Here are 5 ways to make your visit to the South Downs more profound:
There’s nothing more exciting than walking in the footsteps of those who came before us. South Downs feature the Arundel Castle which was home to the Duke of Norfolk himself, something Jane Austen even wrote about. The Lewes Castle is a fun castle filled with old staircases, under which lie plenty of historical stories.
Of course, the National Park should also be central to your travel plans. It features around 5,000 buildings and 166 Conservation Areas, which carries the long history of the chalk grasslands county and there’s always something more to see.
Volunteering can be a meaningful way to get to know a place in a more in-depth manner.
A National Education Union study says that children are getting worse at school due to poverty. Because of how many people around the world see the UK, it might come as a surprise to know that many families here are poor. An alarming report by charity organisation Save the Children points out how more than a quarter of England’s children still live in poverty – many of which are from families that live in the South Downs. Soup kitchens and charity shops in the Downs are always in need of a helping hand.
As the South Downs is known for its chalk hills and a wide range of valleys, mountain biking here is a great option. One of the most popular in the UK for its iconic chalk-laden pathways and views, the South Downs Way welcomes around 20,000 bikers a year. Bike with the winds beneath your pedals as you travel along the River Adur and pass by the Devil’s Dyke and the Ditchling Beacon. The hilly trails consist of a network of around 3,200 kilometres of off-road paths that are accessible and can accommodate both beginners and experienced bikers – perfect for a weekend of biking with the family.

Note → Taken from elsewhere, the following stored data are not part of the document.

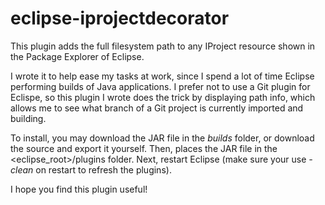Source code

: eclipse-iprojectdecorator
=========================
This plugin adds the full filesystem path to any IProject resource shown in the Package Explorer of Eclipse.  

I wrote it to help ease my tasks at work, since I spend a lot of time Eclipse performing builds of Java applications.  I prefer not to use a Git plugin for Eclispe, so this plugin I wrote does the trick by displaying path info, which allows me to see what branch of a Git project is currently imported and building.

To install, you may download the JAR file in the *builds* folder, or download the source and export it yourself.  Then, places the JAR file in the <eclipse_root>/plugins folder.  Next, restart Eclipse (make sure your use *-clean* on restart to refresh the plugins).

I hope you find this plugin useful!
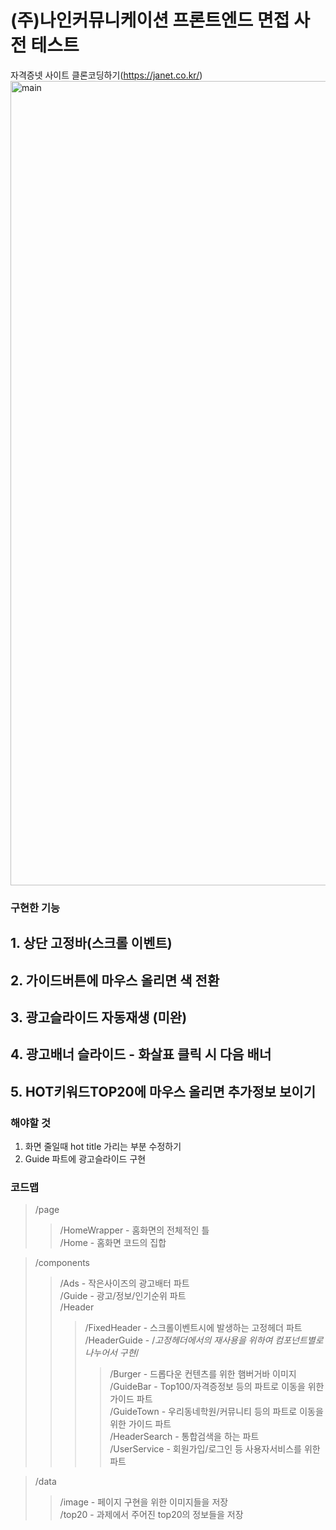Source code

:# (주)나인커뮤니케이션 프론트엔드 면접 사전 테스트
자격증넷 사이트 클론코딩하기(https://janet.co.kr/)
<img width="1287" alt="main" src="https://user-images.githubusercontent.com/69252064/174094746-76d82973-678a-432a-9634-07dc6ec6da25.png">


### 구현한 기능
## 1. 상단 고정바(스크롤 이벤트)
## 2. 가이드버튼에 마우스 올리면 색 전환
## 3. 광고슬라이드 자동재생 (미완)
## 4. 광고배너 슬라이드 - 화살표 클릭 시 다음 배너
## 5. HOT키워드TOP20에 마우스 올리면 추가정보 보이기
   
### 해야할 것
1. 화면 줄일때 hot title 가리는 부분 수정하기
2. Guide 파트에 광고슬라이드 구현
   
   
   
### 코드맵
>/page   
>  >/HomeWrapper - 홈화면의 전체적인 틀   
>  >/Home - 홈화면 코드의 집합   

>/components   
>  >/Ads - 작은사이즈의 광고배터 파트   
>  >/Guide - 광고/정보/인기순위 파트   
>  >/Header   
>  >  >/FixedHeader - 스크롤이벤트시에 발생하는 고정헤더 파트   
>  >  >/HeaderGuide - /*고정헤더에서의 재사용을 위하여 컴포넌트별로 나누어서 구현*/   
>  >  >  >/Burger - 드롭다운 컨텐츠를 위한 햄버거바 이미지   
>  >  >  >/GuideBar - Top100/자격증정보 등의 파트로 이동을 위한 가이드 파트   
>  >  >  >/GuideTown - 우리동네학원/커뮤니티 등의 파트로 이동을 위한 가이드 파트   
>  >/HeaderSearch - 통합검색을 하는 파트   
>  >/UserService - 회원가입/로그인 등 사용자서비스를 위한 파트   
       
>/data   
>  >/image - 페이지 구현을 위한 이미지들을 저장   
>  >/top20 - 과제에서 주어진 top20의 정보들을 저장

The Queen Elizabeth Country Park is also becoming a popular choice for cyclists. And the Monarch’s Way passes by coastal views and ends in Shoreham-by-Sea.
Marvel at the archaeological features of the South Downs first hand. While the Downs is known for its cradled ancient societies, the BBC reports on a recent discovery that these civilisations must have been on par with ancient Greek, Egypt, and Rome. A laser scanning survey revealed that a large portion of arable land between Lamb Lea Woods and Charlton Forest was cultivated by an ancient civilisation even before Rome.
There are also Neolithic flint mines around the National Park, which represent the level of innovation attained by these civilisations.
Visit the ancient and fantastic yew forests deep within the South Downs. Camping in the The Wildfowl & Wetlands Trust in Arundel is a great way to unwind. Children will love the birds that frequent this 26 acre park as well as the water voles and migrant birds.
While the national parks in South Downs are considered the ‘lungs of the southeast UK’, the increasing number of people living in and near animals’ habitats are driving them away. However, locals are doing their best to strike a balance between tourism and protecting the environment – and its working. Recent reports from rangers in the South Downs National Park show that otters are gradually returning to the area. So it goes without saying that mindful tourism is something everyone should consider when they set out on their next trip.